Having just arrived home after a hellish day, I find that I have a hellish evening in front of me.
Although I wanted to blog about Justice Malala’s column in The Times this morning, I have to empty the old study completely this evening so that it can be converted into a playroom for the kids – tomorrow – even though my new study (or my new playroom, depending on how you look at it) is yet to be completed. Thus, I am going to be struggling for space and connectivity for a week or so and I have absolutely no time spare for blogging this evening. Joy.
Anyway – that column had some iffy writing at the start (in my humble opinion), made some rather unfounded claims in the middle and ended with a weak, watery and emotional conclusion, but did hit a few nails on a few heads in between.
The real problem with the Huntley decision is its unbelievable ignorance. Those from the middle classes, such as myself, suffer from crime daily. The majority of this class is white. This class happens to have a voice, reach and power. The stories of middle-class and primarily white suffering from crime make the news headlines every day.
This is not to say these stories are not true, or that the murder of a white woman in Parkview, Johannesburg, is less painful or tragic than that of a black woman in Soweto. However, the story of the woman in Parkview is more likely to make the news headlines than that of a woman in Phiri, Soweto.
Democratic South Africa is 15 years old. Before that we had 46 years of apartheid racism characterised by ruthless enforcement of policies aimed at keeping blacks down and pushing whites up. The division and racism that characterised apartheid South Africa can still be seen in many parts of our country: in business hierarchies, in school pass rates, in academia.
The number of blacks who have broken out of the poverty imposed by the apartheid reality remains minuscule. We can have debates about how one resolves this, but the reality exists — and persists. And therein lies the rub. Are whites targeted by criminals? The Canadian panel seems to have swallowed this story. In its own perverse way, the panel’s decision reflects the hugely skewed manner in which many in our own country and others in the outside world view South Africa.
For this grouping, white supremacy has been replaced by black supremacy. White terror on blacks has been replaced by black terror against whites. That view is as wrong as it is dangerous.

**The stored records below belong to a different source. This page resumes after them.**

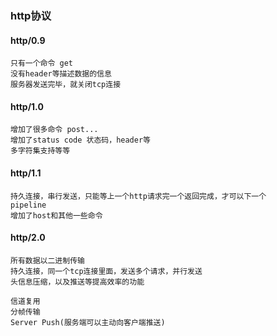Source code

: ### http协议

#### http/0.9 

    只有一个命令 get
    没有header等描述数据的信息
    服务器发送完毕，就关闭tcp连接

#### http/1.0

    增加了很多命令 post...
    增加了status code 状态码，header等
    多字符集支持等等

#### http/1.1

    持久连接，串行发送，只能等上一个http请求完一个返回完成，才可以下一个
    pipeline
    增加了host和其他一些命令

#### http/2.0

    所有数据以二进制传输
    持久连接，同一个tcp连接里面，发送多个请求，并行发送
    头信息压缩，以及推送等提高效率的功能

    信道复用
    分帧传输
    Server Push(服务端可以主动向客户端推送)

The reality of a unique democracy in Africa, with the complexities of race and poverty and division thrown in, is too hard to engage with.
Which is basically what I have been saying all along. It’s not that Huntley’s stories were untrue – it’s just that they were unrepresentative. That’s why there’s been all the fuss about the whole affair and that’s why – apparently – he’s about to be kicked out of Canada.
Now, if you’ll excuse me, I’m about to get kicked out of my study.